Prezzemolo importato dal Vietnam. Pomodori e broccoli cinesi. Peperoncini thai. Fragole e arance egiziane. Mozzarella prodotta con latte proveniente dalla Romania. Basilico indiano. Sono questi gli alimenti «incriminati» dalla Coldiretti e inseriti nella lista dei cibi più contaminati, poiché contenenti una quantità di residui chimici (derivati di fungicidi e pesticidi) oltre ogni soglia fissata dalle leggi sanitarie. Secondo la maggiore associazione degli agricoltori italiani, rappresentano un pericolo per la salute dei consumatori europei. Di sicuro costituiscono un «affronto» a quell’oro nel piatto che ormai facciamo quasi fatica a riconoscere.

LA LISTA NERA DEGLI ALIMENTI – L’allarme è scattato soltanto nelle ultime ore, ma in realtà il messaggio diffuso durante una manifestazione organizzata a Napoli – diecimila agricoltori e produttori presenti, «supportati» dal sindaco Luigi De Magistris e dal presidente della Regione Vincenzo De Luca – deriva dai dati inseriti nell’ultimo rapporto in materia rilasciato dall’Efsa (Rapporto 2015 sui Residui dei Fitosanitari in Europa), l’Agenzia europea per la sicurezza alimentare. In cima alla classifica si ritrovano i broccoli cinesi, risultati fuori norma nel 92 cento dei controlli effettuati. Poco meglio va con il prezzemolo vietnamita: 78 campioni irregolari su cento. E così via, tra basilico indiano, melograni e fragole e arance egiziane, peperoncino thailandese, meloni dominicani, piselli kenioti. Non si salva nemmeno la menta marocchina, ottima per preparare il tè ma contaminata nel 15 per cento delle analisi condotte. Non sorprende il primato negativo della Cina, da cui nel 2015 è giunto il maggior numero di prodotti irregolari: contaminati da micotossine, additivi e coloranti fuori legge. Si nota come la lista annoveri alimenti di largo consumo. E se le insidie risultano maggiormente riconoscibili per i prodotti venduti sul banco del fruttivendolo, chiamato a indicare la provenienza delle merci, più difficile è schivare il pericolo quando si ha a che fare coi prodotti lavorati. Chi produce il pesto, giusto per fare un esempio, deve indicare dove lo fa, ma non è chiamato a fare lo stesso con l’origine della materia prima.

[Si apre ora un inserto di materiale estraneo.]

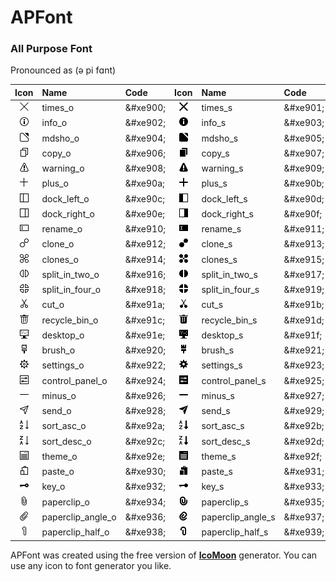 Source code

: ﻿# APFont

### All Purpose Font  
Pronounced as (ə pi fɑnt)  

| Icon | Name | Code | Icon | Name | Code |
| :---: | :--- | :--- | :---: | :--- | :--- |
| ![times_o](Icons/png/times_o.png) | times_o | \&#xe900; | ![times_s](Icons/png/times_s.png) | times_s | \&#xe901; |
| ![info_o](Icons/png/info_o.png) | info_o | \&#xe902; | ![info_s](Icons/png/info_s.png) | info_s | \&#xe903; |
| ![mdsho_0](Icons/png/mdsho_o.png) | mdsho_o | \&#xe904; | ![mdsho_s](Icons/png/mdsho_s.png) | mdsho_s | \&#xe905; |
| ![copy_0](Icons/png/copy_o.png) | copy_o | \&#xe906; | ![copy_s](Icons/png/copy_s.png) | copy_s | \&#xe907; |
| ![warning_0](Icons/png/warning_o.png) | warning_o | \&#xe908; | ![warning_s](Icons/png/warning_s.png) | warning_s | \&#xe909; |
| ![plus_0](Icons/png/plus_o.png) | plus_o | \&#xe90a; | ![plus_s](Icons/png/plus_s.png) | plus_s | \&#xe90b; |
| ![dock_left_o](Icons/png/dock_left_o.png) | dock_left_o | \&#xe90c; | ![dock_left_s](Icons/png/dock_left_s.png) | dock_left_s | \&#xe90d; |
| ![dock_right_o](Icons/png/dock_right_o.png) | dock_right_o | \&#xe90e; | ![dock_right_s](Icons/png/dock_right_s.png) | dock_right_s | \&#xe90f; |
| ![rename_o](Icons/png/rename_o.png) | rename_o | \&#xe910; | ![rename_s](Icons/png/rename_s.png) | rename_s | \&#xe911; |
| ![clone_o](Icons/png/clone_o.png) | clone_o | \&#xe912; | ![clone_s](Icons/png/clone_s.png) | clone_s | \&#xe913; |
| ![clones_o](Icons/png/clones_o.png) | clones_o | \&#xe914; | ![clones_s](Icons/png/clones_s.png) | clones_s | \&#xe915; |
| ![split_in_two_o](Icons/png/split_in_two_o.png) | split_in_two_o | \&#xe916; | ![split_in_two_s](Icons/png/split_in_two_s.png) | split_in_two_s | \&#xe917; |
| ![split_in_four_o](Icons/png/split_in_four_o.png) | split_in_four_o | \&#xe918; | ![split_in_four_s](Icons/png/split_in_four_s.png) | split_in_four_s | \&#xe919; |
| ![cut_o](Icons/png/cut_o.png) | cut_o | \&#xe91a; | ![cut_s](Icons/png/cut_s.png) | cut_s | \&#xe91b; |
| ![recycle_bin_o](Icons/png/recycle_bin_o.png) | recycle_bin_o | \&#xe91c; | ![recycle_bin_s](Icons/png/recycle_bin_s.png) | recycle_bin_s | \&#xe91d; |
| ![desktop_o](Icons/png/desktop_o.png) | desktop_o | \&#xe91e; | ![desktop_s](Icons/png/desktop_s.png) | desktop_s | \&#xe91f; |
| ![brush_o](Icons/png/brush_o.png) | brush_o | \&#xe920; | ![brush_s](Icons/png/brush_s.png) | brush_s | \&#xe921; |
| ![settings_o](Icons/png/settings_o.png) | settings_o | \&#xe922; | ![settings_s](Icons/png/settings_s.png) | settings_s | \&#xe923; |
| ![control_panel_o](Icons/png/control_panel_o.png) | control_panel_o | \&#xe924; | ![control_panel_s](Icons/png/control_panel_s.png) | control_panel_s | \&#xe925; |
| ![minus_o](Icons/png/minus_o.png) | minus_o | \&#xe926; | ![minus_s](Icons/png/minus_s.png) | minus_s | \&#xe927; |
| ![send_o](Icons/png/send_o.png) | send_o | \&#xe928; | ![send_s](Icons/png/send_s.png) | send_s | \&#xe929; |
| ![sort_asc_o](Icons/png/sort_asc_o.png) | sort_asc_o | \&#xe92a; | ![sort_asc_s](Icons/png/sort_asc_s.png) | sort_asc_s | \&#xe92b; |
| ![sort_desc_o](Icons/png/sort_desc_o.png) | sort_desc_o | \&#xe92c; | ![sort_desc_s](Icons/png/sort_desc_s.png) | sort_desc_s | \&#xe92d; |
| ![theme_o](Icons/png/theme_o.png) | theme_o | \&#xe92e; | ![theme_s](Icons/png/theme_s.png) | theme_s | \&#xe92f; |
| ![paste_o](Icons/png/paste_o.png) | paste_o | \&#xe930; | ![paste_s](Icons/png/paste_s.png) | paste_s | \&#xe931; |
| ![key_o](Icons/png/key_o.png) | key_o | \&#xe932; | ![key_s](Icons/png/key_s.png) | key_s | \&#xe933; |
| ![paperclip_o](Icons/png/paperclip_o.png) | paperclip_o | \&#xe934; | ![paperclip_s](Icons/png/paperclip_s.png) | paperclip_s | \&#xe935; |
| ![paperclip_angle_o](Icons/png/paperclip_angle_o.png) | paperclip_angle_o | \&#xe936; | ![paperclip_angle_s](Icons/png/paperclip_angle_s.png) | paperclip_angle_s | \&#xe937; |
| ![paperclip_half_o](Icons/png/paperclip_half_o.png) | paperclip_half_o | \&#xe938; | ![paperclip_half_s](Icons/png/paperclip_half_s.png) | paperclip_half_s | \&#xe939; |
                                
APFont was created using the free version of <b>[IcoMoon](https://icomoon.io)</b> generator. You can use any icon to font generator you like.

PERICOLI (QUASI) ASSENTI NEI PRODOTTI EUROPEI – Le sostanze chimiche riscontrate in eccesso sono autorizzate per l’impiego in agricoltura. Nello specifico, però, le violazioni riguardavano le loro concentrazioni. Un aspetto che ha marcato una differenza rispetto ai prodotti d’origine europea, risultati «contaminati» soltanto nel 2,6 per cento dei casi (dunque il 97,4 rispettava i limiti di legge).  «Non c’è più tempo da perdere: occorre rendere finalmente pubblici i flussi commerciali delle materie prime provenienti dall’estero e liberare le imprese italiane dalla concorrenza sleale», ha commentato il presidente di Coldiretti Roberto Moncalvo. Chiara anche la posizione assunta dal Codacons, col presidente Carlo Rienzi: «Le sostanze chimiche contenute negli alimenti che arrivano da Cina, India, Egitto e altri paesi, mettono in pericolo la salute». Il sillogismo non è scontato, ma nemmeno da escludere. Come regolarsi, allora? Il sostegno alla filiera corta e la scelta del (vero) chilometro zero rappresentano una prima «arma» di difesa dal cibo contaminato. Riconoscere e scegliere  i vegetali di stagione è un ulteriore «scudo» con cui proteggere la tavola, in attesa che sul cibo – in quanto fonte di esposizione quotidiana per i consumatori – l’Europa decida di non fare più sconti. Nemmeno di fronte a quel «gigante» che è diventato la Cina, anche sulle nostre tavole.